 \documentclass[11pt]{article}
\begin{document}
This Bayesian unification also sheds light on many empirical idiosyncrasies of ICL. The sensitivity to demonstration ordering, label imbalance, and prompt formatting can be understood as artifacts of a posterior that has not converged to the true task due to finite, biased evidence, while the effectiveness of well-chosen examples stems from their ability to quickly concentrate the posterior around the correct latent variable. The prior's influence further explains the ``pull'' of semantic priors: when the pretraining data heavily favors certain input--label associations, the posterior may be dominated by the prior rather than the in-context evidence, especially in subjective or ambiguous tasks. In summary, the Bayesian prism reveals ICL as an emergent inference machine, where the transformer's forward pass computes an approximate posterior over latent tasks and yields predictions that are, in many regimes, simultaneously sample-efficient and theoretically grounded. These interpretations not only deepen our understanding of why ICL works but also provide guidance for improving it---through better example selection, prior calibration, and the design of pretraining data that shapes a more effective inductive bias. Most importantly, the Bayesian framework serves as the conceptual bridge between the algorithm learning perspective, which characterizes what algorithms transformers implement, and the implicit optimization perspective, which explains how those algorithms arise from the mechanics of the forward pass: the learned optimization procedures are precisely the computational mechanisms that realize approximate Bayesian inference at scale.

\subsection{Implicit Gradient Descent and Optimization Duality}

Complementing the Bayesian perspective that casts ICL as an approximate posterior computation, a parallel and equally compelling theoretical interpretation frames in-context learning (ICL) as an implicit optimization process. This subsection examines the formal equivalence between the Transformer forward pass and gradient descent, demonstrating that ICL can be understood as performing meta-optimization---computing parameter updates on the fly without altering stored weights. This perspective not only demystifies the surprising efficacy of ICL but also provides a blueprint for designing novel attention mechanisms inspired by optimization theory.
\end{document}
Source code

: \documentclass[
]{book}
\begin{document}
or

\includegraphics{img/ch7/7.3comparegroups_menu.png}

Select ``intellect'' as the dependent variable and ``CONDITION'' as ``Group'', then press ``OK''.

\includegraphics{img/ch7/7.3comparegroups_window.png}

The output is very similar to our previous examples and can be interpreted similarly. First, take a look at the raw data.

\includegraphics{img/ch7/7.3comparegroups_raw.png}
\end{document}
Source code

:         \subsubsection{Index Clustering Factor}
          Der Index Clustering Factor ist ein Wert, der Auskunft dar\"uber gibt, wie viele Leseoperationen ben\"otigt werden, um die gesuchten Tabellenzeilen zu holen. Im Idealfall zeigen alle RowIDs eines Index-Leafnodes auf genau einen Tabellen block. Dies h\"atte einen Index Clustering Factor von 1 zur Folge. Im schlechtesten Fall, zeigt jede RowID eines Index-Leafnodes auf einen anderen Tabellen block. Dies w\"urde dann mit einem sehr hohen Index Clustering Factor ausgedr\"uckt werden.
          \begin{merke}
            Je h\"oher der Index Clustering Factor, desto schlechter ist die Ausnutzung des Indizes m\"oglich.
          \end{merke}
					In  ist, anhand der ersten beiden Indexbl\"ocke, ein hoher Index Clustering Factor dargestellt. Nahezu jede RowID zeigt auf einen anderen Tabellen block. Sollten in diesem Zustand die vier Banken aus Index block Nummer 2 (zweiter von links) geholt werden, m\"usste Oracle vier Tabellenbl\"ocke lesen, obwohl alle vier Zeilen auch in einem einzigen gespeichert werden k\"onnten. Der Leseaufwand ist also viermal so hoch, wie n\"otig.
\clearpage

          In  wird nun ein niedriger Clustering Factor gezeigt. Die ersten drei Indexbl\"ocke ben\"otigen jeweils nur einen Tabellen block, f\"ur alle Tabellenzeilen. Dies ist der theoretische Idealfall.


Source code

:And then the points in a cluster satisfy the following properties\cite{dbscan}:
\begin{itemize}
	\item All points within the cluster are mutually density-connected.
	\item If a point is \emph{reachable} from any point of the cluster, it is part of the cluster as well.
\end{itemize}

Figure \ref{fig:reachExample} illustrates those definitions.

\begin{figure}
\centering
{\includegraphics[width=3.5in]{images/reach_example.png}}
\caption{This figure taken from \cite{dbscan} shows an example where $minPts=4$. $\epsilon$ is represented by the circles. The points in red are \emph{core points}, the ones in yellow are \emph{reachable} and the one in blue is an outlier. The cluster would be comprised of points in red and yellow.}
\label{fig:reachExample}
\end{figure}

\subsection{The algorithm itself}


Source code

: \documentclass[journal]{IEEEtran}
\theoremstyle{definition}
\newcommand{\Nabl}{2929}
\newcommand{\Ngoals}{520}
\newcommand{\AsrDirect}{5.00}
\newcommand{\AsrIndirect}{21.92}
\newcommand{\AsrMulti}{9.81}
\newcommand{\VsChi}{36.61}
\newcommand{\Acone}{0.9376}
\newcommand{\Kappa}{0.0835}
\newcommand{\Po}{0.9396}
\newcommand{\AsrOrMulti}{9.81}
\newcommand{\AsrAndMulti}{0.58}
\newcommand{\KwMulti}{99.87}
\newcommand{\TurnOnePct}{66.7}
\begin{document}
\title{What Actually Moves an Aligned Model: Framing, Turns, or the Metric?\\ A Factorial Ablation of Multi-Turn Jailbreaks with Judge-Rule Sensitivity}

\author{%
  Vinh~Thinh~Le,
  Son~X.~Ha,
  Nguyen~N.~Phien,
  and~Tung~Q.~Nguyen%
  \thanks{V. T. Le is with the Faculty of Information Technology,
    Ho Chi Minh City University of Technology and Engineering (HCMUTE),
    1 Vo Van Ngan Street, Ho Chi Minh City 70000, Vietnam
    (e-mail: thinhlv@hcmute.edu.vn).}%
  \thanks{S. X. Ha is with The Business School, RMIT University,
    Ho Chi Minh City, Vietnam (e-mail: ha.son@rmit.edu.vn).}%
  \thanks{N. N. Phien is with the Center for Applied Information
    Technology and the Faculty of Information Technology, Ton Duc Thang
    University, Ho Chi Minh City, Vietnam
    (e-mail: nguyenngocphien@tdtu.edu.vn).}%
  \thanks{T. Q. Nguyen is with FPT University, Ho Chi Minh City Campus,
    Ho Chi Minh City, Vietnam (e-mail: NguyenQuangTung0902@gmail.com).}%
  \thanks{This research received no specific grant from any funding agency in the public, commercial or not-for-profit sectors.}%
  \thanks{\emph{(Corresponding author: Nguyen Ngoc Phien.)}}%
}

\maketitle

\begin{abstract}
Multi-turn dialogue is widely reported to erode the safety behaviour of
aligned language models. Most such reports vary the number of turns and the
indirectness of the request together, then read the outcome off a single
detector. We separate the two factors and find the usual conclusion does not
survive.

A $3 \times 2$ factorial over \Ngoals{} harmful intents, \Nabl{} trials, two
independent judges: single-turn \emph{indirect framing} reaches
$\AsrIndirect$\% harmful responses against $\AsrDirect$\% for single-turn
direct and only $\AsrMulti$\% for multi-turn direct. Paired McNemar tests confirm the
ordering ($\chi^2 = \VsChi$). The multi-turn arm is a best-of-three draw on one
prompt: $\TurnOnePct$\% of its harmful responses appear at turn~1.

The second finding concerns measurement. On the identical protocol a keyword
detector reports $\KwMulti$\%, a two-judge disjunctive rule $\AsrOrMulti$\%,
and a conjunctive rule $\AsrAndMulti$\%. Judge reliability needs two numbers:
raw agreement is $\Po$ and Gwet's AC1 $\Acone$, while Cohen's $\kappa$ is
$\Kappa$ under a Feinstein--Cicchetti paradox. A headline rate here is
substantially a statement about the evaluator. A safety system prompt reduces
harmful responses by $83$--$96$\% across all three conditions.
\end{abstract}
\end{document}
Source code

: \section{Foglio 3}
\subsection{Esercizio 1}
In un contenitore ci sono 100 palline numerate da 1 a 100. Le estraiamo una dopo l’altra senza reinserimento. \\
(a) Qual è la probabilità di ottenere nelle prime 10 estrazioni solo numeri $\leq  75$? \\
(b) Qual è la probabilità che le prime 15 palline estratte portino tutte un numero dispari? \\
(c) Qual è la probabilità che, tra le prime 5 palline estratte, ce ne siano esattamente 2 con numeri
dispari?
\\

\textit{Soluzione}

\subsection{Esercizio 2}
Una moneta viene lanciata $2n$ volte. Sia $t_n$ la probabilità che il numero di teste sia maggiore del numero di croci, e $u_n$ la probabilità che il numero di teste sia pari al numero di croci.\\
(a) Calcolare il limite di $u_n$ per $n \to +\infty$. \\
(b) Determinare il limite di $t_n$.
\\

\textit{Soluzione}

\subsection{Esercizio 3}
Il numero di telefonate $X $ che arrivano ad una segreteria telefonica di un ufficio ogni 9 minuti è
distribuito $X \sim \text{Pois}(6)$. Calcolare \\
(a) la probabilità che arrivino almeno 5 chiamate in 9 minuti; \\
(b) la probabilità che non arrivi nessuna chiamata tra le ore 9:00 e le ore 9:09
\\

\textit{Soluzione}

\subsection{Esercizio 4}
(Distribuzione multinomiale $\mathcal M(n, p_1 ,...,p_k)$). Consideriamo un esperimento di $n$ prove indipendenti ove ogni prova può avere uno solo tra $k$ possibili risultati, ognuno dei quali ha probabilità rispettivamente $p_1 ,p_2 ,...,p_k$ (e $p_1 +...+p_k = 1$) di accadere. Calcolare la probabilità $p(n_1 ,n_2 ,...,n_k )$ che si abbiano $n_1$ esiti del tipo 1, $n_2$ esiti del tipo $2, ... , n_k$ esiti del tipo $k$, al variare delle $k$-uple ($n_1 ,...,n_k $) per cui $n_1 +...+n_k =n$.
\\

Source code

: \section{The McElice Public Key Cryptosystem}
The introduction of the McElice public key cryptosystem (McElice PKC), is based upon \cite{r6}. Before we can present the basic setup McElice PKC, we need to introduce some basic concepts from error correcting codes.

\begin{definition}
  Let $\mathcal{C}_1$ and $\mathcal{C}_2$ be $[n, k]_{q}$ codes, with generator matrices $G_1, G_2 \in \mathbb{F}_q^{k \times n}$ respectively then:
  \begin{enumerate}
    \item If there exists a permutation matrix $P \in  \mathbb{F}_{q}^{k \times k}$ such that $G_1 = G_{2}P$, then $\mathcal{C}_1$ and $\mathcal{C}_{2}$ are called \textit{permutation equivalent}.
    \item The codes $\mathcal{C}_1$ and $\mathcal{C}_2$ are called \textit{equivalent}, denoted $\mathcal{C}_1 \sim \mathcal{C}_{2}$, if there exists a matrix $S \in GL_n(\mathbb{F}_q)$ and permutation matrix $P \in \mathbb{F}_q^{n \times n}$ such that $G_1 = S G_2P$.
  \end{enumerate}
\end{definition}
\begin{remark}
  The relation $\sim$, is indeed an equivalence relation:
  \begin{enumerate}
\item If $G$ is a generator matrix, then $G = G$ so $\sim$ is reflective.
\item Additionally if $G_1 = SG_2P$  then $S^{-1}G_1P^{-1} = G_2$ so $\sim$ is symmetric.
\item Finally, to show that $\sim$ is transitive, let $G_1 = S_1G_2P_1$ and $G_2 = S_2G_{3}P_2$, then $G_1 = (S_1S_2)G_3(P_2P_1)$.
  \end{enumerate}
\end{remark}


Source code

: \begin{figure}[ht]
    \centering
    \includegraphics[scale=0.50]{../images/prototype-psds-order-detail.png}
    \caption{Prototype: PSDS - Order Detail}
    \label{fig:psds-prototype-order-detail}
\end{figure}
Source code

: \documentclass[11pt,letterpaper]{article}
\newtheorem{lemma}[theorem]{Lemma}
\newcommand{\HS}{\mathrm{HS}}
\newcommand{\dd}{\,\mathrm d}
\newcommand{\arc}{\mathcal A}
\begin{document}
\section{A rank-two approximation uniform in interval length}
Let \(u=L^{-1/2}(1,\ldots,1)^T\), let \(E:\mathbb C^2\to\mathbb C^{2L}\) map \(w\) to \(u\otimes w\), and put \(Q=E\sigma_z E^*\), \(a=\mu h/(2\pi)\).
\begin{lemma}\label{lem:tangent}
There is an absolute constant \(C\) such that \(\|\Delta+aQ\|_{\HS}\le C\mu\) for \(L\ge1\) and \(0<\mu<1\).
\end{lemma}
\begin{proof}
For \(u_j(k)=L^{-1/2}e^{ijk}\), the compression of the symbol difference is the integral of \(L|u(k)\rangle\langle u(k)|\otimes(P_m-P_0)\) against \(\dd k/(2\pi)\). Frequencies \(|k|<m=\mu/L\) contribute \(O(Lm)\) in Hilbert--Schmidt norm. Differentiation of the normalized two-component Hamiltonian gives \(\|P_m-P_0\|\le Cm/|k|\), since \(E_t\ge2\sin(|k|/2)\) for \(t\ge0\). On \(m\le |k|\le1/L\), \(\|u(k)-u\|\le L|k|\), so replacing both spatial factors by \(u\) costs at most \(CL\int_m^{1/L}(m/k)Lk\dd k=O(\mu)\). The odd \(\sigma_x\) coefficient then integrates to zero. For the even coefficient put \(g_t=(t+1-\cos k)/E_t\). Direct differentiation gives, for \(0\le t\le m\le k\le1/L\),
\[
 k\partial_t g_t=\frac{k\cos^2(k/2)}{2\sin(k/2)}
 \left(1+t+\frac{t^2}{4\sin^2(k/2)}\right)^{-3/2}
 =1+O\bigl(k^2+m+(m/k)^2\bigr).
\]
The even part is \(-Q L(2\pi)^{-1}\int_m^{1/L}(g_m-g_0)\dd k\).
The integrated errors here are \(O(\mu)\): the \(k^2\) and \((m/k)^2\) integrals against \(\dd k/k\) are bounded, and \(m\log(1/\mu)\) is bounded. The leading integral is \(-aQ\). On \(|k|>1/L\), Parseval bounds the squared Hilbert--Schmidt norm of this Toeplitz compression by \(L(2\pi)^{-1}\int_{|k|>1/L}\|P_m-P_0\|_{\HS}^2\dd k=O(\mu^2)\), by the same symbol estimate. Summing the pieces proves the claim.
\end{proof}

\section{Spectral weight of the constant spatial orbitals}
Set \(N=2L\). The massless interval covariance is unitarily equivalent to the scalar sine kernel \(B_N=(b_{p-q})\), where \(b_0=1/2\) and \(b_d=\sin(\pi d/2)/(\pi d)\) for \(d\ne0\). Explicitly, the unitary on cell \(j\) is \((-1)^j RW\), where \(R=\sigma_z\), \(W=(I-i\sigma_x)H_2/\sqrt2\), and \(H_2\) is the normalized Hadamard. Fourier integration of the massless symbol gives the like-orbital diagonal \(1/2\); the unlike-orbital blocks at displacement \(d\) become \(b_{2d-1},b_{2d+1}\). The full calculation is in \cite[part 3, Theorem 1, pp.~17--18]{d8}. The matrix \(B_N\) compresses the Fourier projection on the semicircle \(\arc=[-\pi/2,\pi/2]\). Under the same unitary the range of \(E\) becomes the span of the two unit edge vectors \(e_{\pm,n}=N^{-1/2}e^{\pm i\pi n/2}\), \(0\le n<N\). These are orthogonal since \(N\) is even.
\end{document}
____
TASK REQUIREMENTS:
Filtering the entries above by the word "reports", copy each line that matches.

SOLVED PROBLEM:
aligned language models. Most such reports vary the number of turns and the
detector reports $\KwMulti$\%, a two-judge disjunctive rule $\AsrOrMulti$\%,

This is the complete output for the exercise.